## Exercise details
Among the records below, the line containing "3. In the **Lakehouses**" marks the start. Output it and all lines after it exactly.

## Supplied information
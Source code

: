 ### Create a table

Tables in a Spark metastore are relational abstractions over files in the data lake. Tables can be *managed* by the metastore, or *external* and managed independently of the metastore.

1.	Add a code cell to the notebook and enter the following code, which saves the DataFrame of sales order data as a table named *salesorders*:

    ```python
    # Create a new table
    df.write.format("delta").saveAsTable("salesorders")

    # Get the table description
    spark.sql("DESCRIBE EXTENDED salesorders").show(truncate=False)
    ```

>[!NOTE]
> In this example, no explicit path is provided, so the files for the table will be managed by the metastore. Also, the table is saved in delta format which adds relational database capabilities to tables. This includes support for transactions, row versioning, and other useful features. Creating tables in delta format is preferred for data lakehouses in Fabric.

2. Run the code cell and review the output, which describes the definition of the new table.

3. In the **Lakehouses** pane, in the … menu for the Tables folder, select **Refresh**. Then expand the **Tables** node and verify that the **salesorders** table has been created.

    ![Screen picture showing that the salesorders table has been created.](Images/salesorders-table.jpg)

## Response box
3. In the **Lakehouses** pane, in the … menu for the Tables folder, select **Refresh**. Then expand the **Tables** node and verify that the **salesorders** table has been created.

    ![Screen picture showing that the salesorders table has been created.](Images/salesorders-table.jpg)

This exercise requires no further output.